# Cayley graph is normal

We had an exercise on the lecture to show that Q = $Cay(Z_{2} ^n; e_1,e_2,...e_n)$ is a normal Cayley graph. And also to calculate |Aut(Q)|. Also before we had a theorem that states that :

If G ia abelian,finite group , S- inverse closed generating set of G, not containing identity. If S satisfies the condition $\forall s_1,s_2,s_3,s_4 \in S$ such that $s_1 + s_2 = s_3 + s_4$ implies {$s_1$,$s_2$} = {$s_3$,$s_4$}.

I have a question, firstly what mean {$s_1$,$s_2$} = {$s_3$,$s_4$} ? Just that this two sets are equal? And what if there does not exist elements such that $s_1 + s_2 = s_3 + s_4$ ? Can we conclude that the theorem holds?

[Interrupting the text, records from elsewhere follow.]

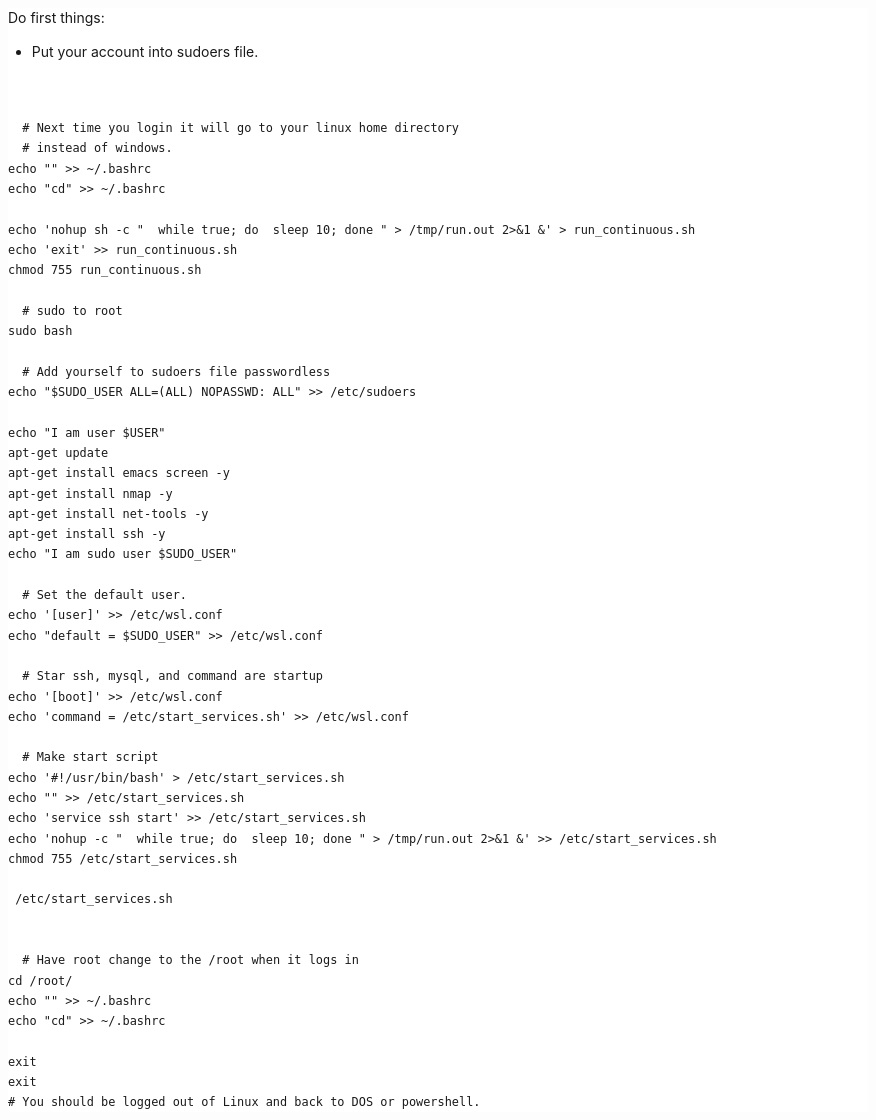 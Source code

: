 Do first things:
* Put your account into sudoers file.

```text


  # Next time you login it will go to your linux home directory
  # instead of windows. 
echo "" >> ~/.bashrc
echo "cd" >> ~/.bashrc

echo 'nohup sh -c "  while true; do  sleep 10; done " > /tmp/run.out 2>&1 &' > run_continuous.sh
echo 'exit' >> run_continuous.sh
chmod 755 run_continuous.sh

  # sudo to root
sudo bash

  # Add yourself to sudoers file passwordless
echo "$SUDO_USER ALL=(ALL) NOPASSWD: ALL" >> /etc/sudoers

echo "I am user $USER"
apt-get update
apt-get install emacs screen -y 
apt-get install nmap -y 
apt-get install net-tools -y
apt-get install ssh -y 
echo "I am sudo user $SUDO_USER"

  # Set the default user.
echo '[user]' >> /etc/wsl.conf
echo "default = $SUDO_USER" >> /etc/wsl.conf

  # Star ssh, mysql, and command are startup
echo '[boot]' >> /etc/wsl.conf
echo 'command = /etc/start_services.sh' >> /etc/wsl.conf

  # Make start script
echo '#!/usr/bin/bash' > /etc/start_services.sh
echo "" >> /etc/start_services.sh
echo 'service ssh start' >> /etc/start_services.sh
echo 'nohup -c "  while true; do  sleep 10; done " > /tmp/run.out 2>&1 &' >> /etc/start_services.sh
chmod 755 /etc/start_services.sh

 /etc/start_services.sh


  # Have root change to the /root when it logs in
cd /root/
echo "" >> ~/.bashrc
echo "cd" >> ~/.bashrc

exit
exit
# You should be logged out of Linux and back to DOS or powershell. 
```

Also could someone please help, and give a hint on how to show that Q = $Cay(Z_{2} ^n; e_1,e_2,...e_n)$ is normal Cayley graph?

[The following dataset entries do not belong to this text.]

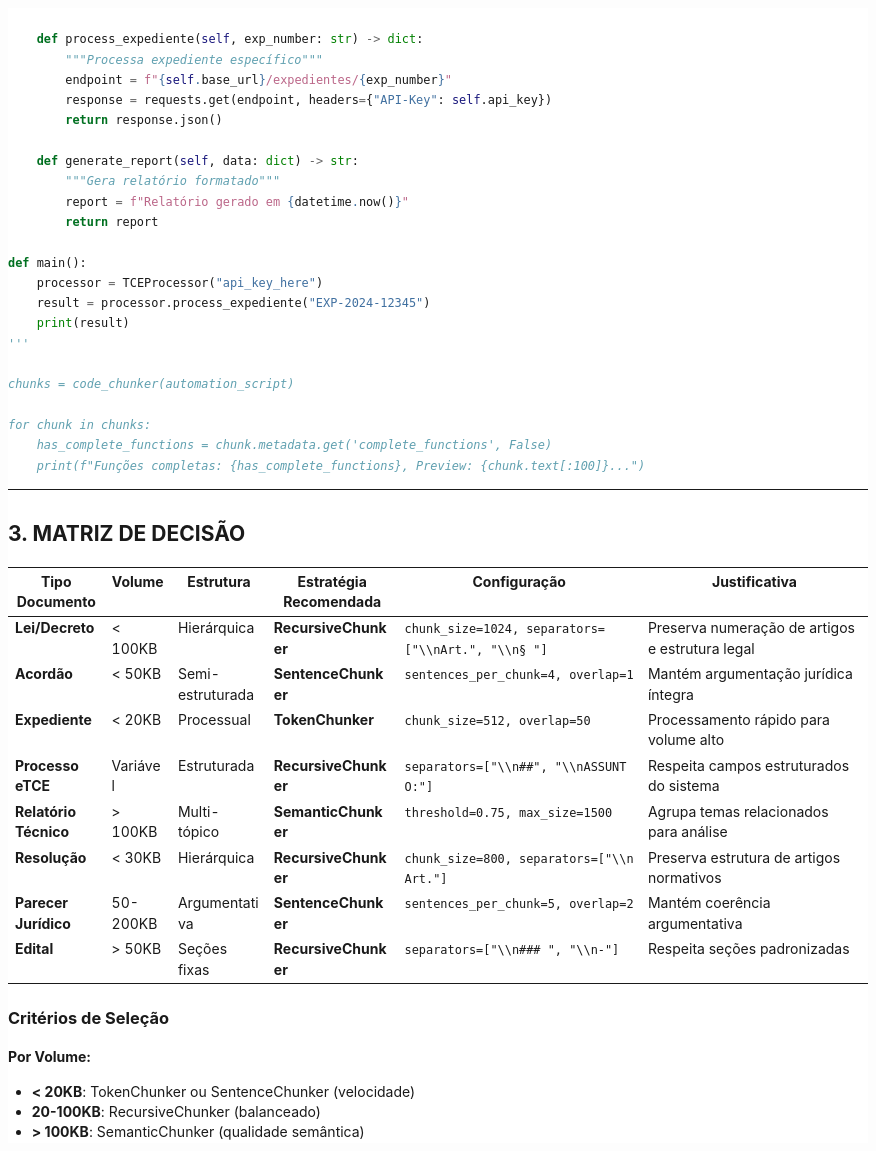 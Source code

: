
 ```python
    
    def process_expediente(self, exp_number: str) -> dict:
        """Processa expediente específico"""
        endpoint = f"{self.base_url}/expedientes/{exp_number}"
        response = requests.get(endpoint, headers={"API-Key": self.api_key})
        return response.json()
    
    def generate_report(self, data: dict) -> str:
        """Gera relatório formatado"""
        report = f"Relatório gerado em {datetime.now()}"
        return report

def main():
    processor = TCEProcessor("api_key_here")
    result = processor.process_expediente("EXP-2024-12345")
    print(result)
'''

chunks = code_chunker(automation_script)

for chunk in chunks:
    has_complete_functions = chunk.metadata.get('complete_functions', False)
    print(f"Funções completas: {has_complete_functions}, Preview: {chunk.text[:100]}...")
```

---

## 3. MATRIZ DE DECISÃO

| Tipo Documento | Volume | Estrutura | Estratégia Recomendada | Configuração | Justificativa |
|----------------|--------|-----------|----------------------|--------------|---------------|
| **Lei/Decreto** | < 100KB | Hierárquica | **RecursiveChunker** | `chunk_size=1024, separators=["\\nArt.", "\\n§ "]` | Preserva numeração de artigos e estrutura legal |
| **Acordão** | < 50KB | Semi-estruturada | **SentenceChunker** | `sentences_per_chunk=4, overlap=1` | Mantém argumentação jurídica íntegra |
| **Expediente** | < 20KB | Processual | **TokenChunker** | `chunk_size=512, overlap=50` | Processamento rápido para volume alto |
| **Processo eTCE** | Variável | Estruturada | **RecursiveChunker** | `separators=["\\n##", "\\nASSUNTO:"]` | Respeita campos estruturados do sistema |
| **Relatório Técnico** | > 100KB | Multi-tópico | **SemanticChunker** | `threshold=0.75, max_size=1500` | Agrupa temas relacionados para análise |
| **Resolução** | < 30KB | Hierárquica | **RecursiveChunker** | `chunk_size=800, separators=["\\nArt."]` | Preserva estrutura de artigos normativos |
| **Parecer Jurídico** | 50-200KB | Argumentativa | **SentenceChunker** | `sentences_per_chunk=5, overlap=2` | Mantém coerência argumentativa |
| **Edital** | > 50KB | Seções fixas | **RecursiveChunker** | `separators=["\\n### ", "\\n-"]` | Respeita seções padronizadas |

### Critérios de Seleção

**Por Volume:**
- **< 20KB**: TokenChunker ou SentenceChunker (velocidade)
- **20-100KB**: RecursiveChunker (balanceado)
- **> 100KB**: SemanticChunker (qualidade semântica)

$$Q$$ is the $$n$$-dimensional cube. It's well known that $$\mathrm{Aut}(Q)=\mathbb{Z}_2^n\rtimes S_n$$, where $$\mathbb{Z}_2^n$$ is the copy you started with, and $$S_n$$ permutes the generators (this is also called the hyperoctahedral group). It follows that it's a normal Cayley graph.
It's quite obvious that at least $$\mathrm{Aut}(Q)\leq\mathbb{Z}_2^n\rtimes S_n$$. I'm not sure what the easiest way to prove the other inequality is, but the way I usually think about/remember it is that it's the Cartesian product of $$n$$ copies of $$K_2$$, and there are results giving the automorphism groups of Cartesian products.